Concevez maintenant, si vous voulez bien, que la pierre, tandis qu’elle continue de se mouvoir, sache et pense qu’elle
fait tout l’effort possible pour continuer de se mouvoir. Cette pierre, assurément, puisqu’elle n’est consciente que de son
effort, et qu’elle n’est pas indifférente, croira être libre de persévérer dans son mouvement que par la seule raison qu’elle
le désire. Telle est cette liberté humaine que tous les hommes se vantent d’avoir et qui consiste en cela seul que les
hommes sont conscients de leurs désirs et ignorants des causes qui les déterminent. C’est ainsi qu’un enfant croit désirer
librement le lait, et un jeune garçon irrité vouloir se venger s’il est irrité, mais fuir s’il est craintif. Un ivrogne croit dire
par une décision libre ce qu’ensuite il aurait voulu taire. De même, un dément, un bavard et de nombreux cas de ce genre
croient agir par une libre décision de leur esprit, et non pas portés par une impulsion. Et comme ce préjugé est inné à
tous les hommes, ils ne s’en libèrent pas facilement. »

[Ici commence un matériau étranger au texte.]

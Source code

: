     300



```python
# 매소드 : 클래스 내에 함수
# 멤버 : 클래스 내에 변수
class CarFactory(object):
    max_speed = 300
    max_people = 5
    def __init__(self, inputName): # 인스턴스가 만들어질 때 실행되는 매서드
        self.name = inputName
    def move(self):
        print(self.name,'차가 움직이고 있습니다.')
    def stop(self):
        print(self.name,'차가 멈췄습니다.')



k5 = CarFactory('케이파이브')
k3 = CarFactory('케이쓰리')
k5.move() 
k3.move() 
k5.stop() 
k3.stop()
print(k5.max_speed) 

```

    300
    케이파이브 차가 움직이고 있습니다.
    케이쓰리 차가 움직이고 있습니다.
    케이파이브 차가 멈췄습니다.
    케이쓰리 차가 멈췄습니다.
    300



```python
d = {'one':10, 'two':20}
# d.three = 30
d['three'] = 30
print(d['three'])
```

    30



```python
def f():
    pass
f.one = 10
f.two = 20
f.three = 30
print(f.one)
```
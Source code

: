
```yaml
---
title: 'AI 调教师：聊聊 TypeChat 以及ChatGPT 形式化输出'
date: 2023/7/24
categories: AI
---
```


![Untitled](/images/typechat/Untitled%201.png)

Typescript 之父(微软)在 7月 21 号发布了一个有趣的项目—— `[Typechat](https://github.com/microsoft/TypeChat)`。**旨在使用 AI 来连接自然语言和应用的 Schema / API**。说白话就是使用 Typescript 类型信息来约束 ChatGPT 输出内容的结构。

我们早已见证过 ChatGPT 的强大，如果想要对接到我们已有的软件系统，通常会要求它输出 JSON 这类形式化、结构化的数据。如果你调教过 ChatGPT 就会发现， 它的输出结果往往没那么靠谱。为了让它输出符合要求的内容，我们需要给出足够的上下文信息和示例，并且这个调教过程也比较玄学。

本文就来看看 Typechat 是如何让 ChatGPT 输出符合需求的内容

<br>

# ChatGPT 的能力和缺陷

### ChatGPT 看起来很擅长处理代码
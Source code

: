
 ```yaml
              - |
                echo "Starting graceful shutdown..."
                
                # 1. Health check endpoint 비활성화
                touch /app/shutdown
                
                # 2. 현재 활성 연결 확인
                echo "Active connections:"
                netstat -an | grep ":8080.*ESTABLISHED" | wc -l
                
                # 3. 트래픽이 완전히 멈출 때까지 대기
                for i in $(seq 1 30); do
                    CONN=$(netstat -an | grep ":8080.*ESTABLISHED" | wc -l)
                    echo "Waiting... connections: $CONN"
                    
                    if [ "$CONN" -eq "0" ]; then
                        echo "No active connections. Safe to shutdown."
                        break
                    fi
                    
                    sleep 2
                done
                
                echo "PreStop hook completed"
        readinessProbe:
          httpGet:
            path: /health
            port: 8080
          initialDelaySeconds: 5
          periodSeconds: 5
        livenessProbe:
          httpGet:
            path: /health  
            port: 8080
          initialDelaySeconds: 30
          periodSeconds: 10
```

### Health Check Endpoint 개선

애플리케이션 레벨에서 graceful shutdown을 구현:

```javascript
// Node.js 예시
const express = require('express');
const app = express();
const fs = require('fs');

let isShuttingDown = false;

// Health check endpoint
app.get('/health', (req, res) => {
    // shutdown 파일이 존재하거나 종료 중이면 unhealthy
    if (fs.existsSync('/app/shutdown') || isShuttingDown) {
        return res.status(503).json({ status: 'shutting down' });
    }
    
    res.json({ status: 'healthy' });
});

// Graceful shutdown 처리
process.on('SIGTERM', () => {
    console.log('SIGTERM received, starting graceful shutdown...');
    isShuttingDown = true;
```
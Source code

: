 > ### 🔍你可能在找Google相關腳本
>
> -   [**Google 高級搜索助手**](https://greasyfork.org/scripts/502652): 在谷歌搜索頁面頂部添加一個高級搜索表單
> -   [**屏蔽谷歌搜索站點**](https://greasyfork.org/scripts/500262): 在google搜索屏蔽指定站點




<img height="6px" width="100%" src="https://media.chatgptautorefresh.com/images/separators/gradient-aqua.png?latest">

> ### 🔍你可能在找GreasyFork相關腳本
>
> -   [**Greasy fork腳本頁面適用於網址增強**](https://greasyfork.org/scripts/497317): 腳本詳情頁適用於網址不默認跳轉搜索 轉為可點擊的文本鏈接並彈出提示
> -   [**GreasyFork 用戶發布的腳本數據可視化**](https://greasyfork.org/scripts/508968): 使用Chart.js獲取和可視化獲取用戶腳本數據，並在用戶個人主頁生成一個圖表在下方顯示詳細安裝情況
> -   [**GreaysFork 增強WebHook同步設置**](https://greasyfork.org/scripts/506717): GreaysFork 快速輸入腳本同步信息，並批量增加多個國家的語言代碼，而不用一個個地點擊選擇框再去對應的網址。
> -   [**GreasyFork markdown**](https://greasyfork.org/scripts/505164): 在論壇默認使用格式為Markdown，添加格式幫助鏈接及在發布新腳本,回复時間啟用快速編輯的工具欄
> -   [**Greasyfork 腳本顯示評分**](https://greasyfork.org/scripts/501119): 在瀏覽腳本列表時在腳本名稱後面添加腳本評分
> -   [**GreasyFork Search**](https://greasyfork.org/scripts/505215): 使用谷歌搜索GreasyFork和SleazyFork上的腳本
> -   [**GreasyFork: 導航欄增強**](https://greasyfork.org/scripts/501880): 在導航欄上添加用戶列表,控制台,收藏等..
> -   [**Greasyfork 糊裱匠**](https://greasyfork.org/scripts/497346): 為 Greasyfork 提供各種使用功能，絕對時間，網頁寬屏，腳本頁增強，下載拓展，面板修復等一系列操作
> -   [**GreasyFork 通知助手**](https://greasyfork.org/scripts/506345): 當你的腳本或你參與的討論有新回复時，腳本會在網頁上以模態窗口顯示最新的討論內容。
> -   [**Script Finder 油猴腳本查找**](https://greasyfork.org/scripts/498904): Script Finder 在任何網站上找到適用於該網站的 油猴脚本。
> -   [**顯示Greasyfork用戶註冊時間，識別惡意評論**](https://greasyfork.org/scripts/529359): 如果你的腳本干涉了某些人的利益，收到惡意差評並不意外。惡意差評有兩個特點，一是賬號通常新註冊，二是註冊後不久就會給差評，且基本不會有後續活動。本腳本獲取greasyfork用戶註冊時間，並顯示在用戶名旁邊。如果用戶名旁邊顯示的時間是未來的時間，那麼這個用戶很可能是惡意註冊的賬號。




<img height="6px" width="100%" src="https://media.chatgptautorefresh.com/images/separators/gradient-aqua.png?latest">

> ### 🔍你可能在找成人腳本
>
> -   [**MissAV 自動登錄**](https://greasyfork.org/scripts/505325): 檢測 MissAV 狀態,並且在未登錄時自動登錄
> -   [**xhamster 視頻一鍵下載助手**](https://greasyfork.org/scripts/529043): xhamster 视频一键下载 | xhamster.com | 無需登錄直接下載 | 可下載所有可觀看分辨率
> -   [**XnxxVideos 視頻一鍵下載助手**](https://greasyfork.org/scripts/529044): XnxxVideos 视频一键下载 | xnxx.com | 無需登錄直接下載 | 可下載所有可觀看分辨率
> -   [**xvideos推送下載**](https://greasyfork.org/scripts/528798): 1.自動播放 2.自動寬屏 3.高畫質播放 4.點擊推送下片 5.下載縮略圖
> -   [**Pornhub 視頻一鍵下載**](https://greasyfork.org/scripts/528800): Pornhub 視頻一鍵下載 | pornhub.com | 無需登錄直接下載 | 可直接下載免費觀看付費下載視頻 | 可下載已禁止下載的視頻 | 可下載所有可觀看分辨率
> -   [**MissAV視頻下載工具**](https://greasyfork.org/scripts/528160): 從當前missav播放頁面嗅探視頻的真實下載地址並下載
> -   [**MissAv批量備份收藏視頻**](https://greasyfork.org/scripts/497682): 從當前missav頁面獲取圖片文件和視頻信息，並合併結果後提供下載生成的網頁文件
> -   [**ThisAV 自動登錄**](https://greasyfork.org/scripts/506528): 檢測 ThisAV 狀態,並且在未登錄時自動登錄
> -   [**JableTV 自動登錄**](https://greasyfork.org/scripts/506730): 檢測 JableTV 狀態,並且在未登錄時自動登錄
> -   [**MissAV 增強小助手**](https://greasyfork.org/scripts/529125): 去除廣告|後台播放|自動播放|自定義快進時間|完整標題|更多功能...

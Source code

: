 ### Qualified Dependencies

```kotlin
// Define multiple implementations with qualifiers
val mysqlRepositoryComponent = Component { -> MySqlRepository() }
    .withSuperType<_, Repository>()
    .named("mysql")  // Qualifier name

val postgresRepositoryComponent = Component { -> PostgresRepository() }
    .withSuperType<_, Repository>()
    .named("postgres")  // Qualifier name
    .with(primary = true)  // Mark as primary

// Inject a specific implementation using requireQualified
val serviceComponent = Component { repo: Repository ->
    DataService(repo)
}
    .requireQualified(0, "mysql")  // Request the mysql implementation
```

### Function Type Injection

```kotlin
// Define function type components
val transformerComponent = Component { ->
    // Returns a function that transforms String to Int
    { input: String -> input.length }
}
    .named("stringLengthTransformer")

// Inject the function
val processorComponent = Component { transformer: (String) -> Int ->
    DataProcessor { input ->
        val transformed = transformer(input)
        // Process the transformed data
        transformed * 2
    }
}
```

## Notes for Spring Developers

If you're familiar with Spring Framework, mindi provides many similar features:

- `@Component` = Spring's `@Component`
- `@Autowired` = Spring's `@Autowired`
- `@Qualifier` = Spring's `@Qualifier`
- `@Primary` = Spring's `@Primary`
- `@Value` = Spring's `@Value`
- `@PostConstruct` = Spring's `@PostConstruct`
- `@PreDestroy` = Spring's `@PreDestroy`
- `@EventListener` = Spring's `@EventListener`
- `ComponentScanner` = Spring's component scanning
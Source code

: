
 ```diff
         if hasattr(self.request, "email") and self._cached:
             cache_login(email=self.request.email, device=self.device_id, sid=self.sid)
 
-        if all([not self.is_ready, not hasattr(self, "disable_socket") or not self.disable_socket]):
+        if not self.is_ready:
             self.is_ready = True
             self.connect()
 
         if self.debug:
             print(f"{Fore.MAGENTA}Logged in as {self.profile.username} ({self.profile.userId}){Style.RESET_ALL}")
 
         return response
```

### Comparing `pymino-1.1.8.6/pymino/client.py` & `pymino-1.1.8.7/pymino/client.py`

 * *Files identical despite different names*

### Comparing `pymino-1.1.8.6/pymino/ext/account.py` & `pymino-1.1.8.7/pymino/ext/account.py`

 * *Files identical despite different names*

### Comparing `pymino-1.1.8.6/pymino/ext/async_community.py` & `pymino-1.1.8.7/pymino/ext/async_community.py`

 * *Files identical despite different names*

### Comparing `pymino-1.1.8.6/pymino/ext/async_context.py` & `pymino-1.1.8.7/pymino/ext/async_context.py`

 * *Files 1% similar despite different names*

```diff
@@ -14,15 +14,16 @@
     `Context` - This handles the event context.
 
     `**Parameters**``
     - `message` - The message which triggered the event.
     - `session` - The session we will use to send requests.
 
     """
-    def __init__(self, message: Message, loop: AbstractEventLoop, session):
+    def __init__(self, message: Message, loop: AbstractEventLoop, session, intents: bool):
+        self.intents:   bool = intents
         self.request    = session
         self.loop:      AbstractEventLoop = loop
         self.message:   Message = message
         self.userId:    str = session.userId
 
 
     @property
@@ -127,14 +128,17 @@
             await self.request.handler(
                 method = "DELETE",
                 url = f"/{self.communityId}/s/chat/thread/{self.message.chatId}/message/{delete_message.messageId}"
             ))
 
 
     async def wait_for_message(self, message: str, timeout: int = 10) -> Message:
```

Spinoza, Lettre à Schuller, 1674
« Les hommes sont déclarés libres ; mais ne sait-on pas que l’instruction agrandit sans cesse la sphère de la liberté civile,
et, seule, peut maintenir la liberté politique contre toute espèce de despotisme ? Ne sait-on pas que, même sous la
Constitution la plus libre, l’homme ignorant est à la merci du charlatan, et beaucoup trop dépendant de l’homme instruit ;
et qu’une instruction générale, bien distribuée, peut seule empêcher, non pas la supériorité des esprits qui est nécessaire,
et qui même concourt au bien de tous, mais le trop grand empire [domination] que cette supériorité donnerait, si l’on
condamnait à l’ignorance une classe quelconque de la société ? Celui qui ne sait ni lire ni compter, dépend de tout ce
qui l’environne ; celui qui connait les premiers éléments du calcul ne dépendrait pas du génie de Newton, et pourrait
même profiter de ses découvertes. »
Talleyrand, Rapport sur l’instruction publique, 1791.
« Supposons que quelqu’un affirme, en parlant de son penchant au plaisir, qu’il lui est tout à fait impossible d’y résister
quand se présente l’objet aimé et l’occasion : si, devant la maison où il rencontre cette occasion, une potence était dressée
pour l’y attacher aussitôt qu’il aurait satisfait sa passion, ne triompherait-il pas alors de son penchant ? On ne doit pas
chercher longtemps ce qu’il répondrait. Mais demandez-lui si, dans le cas où son prince lui ordonnerait, en le menaçant
d’une mort immédiate, de porter un faux témoignage contre un honnête homme qu’il voudrait perdre sous un prétexte
plausible, il tiendrait comme possible de vaincre son amour pour la vie, si grand qu’il puisse être. Il n’osera peut-être
assurer qu’il le ferait ou qu’il ne le ferait pas, mais il accordera sans hésiter que cela lui est possible. Il juge donc qu’il
peut faire une chose, parce qu’il a conscience qu’il doit la faire et reconnait ainsi en lui la liberté qui, sans la loi morale,
lui serait restée inconnue. »
Emmanuel Kant, Critique de la raison pratique, 1788.